A report by U.S. democracy watchdog Freedom House on Wednesday highlighted democratic concerns in Poland and Hungary, both of which have challenged EU provisions on rule of law that were conditions for their membership in the first place.
“I am very worried about the future of Europe,” said Luis Garciano, a liberal Spanish Member of the European Parliament.
“Europe cannot work if national constitutional courts decide unilaterally when the Luxembourg court has primacy. Expect Hungary’s and Poland’s constitutional courts to follow this precedent,” he said.
Kaleta did not specify in his statement whether Warsaw would take specific action as a result of the ruling, only noting that it was “relevant” for Poland.
Some EU-watchers are starting to wonder whether the outcome of the clash between the highest courts in Germany’s and the EU could ultimately require the EU to rewrite the rules on which its whole power structures are based – a process that would throw open a Pandora’s Box of conflicting visions.

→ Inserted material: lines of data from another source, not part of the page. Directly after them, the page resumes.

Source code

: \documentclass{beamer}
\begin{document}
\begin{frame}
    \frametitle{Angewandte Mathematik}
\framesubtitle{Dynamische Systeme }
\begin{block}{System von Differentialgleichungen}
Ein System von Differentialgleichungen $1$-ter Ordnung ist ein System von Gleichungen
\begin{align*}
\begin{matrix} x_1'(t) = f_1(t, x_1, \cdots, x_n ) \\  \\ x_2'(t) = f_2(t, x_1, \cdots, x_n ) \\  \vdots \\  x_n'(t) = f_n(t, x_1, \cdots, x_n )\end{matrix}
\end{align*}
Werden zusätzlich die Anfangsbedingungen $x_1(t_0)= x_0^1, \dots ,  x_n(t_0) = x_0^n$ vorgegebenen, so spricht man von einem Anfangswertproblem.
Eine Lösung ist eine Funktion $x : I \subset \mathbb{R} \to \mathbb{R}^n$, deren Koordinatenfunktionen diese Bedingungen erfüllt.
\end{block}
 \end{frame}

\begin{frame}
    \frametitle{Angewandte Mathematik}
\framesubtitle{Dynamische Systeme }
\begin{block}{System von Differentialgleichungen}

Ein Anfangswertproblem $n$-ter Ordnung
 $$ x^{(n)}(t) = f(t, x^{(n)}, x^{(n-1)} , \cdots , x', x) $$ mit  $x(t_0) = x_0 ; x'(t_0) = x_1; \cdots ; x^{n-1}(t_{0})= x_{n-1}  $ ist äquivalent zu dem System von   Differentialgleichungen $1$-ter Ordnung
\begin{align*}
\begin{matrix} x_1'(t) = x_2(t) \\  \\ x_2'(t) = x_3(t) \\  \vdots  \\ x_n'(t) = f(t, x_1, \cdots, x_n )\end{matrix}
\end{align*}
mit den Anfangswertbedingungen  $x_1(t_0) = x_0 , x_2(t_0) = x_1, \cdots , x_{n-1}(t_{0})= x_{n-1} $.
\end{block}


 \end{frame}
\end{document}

“The German Court is telling the European Court that, in a matter which none of the two have expertise in, the ECJ was completely wrong and did its work in an irresponsible way,” said Carsten Brzeski, a Frankfurt-based economist for ING bank.
“This seems to be legal language for: we hear what you say but we disagree and therefore do everything to disagree. Means that actually there is no other way than rewriting the European Treaties.”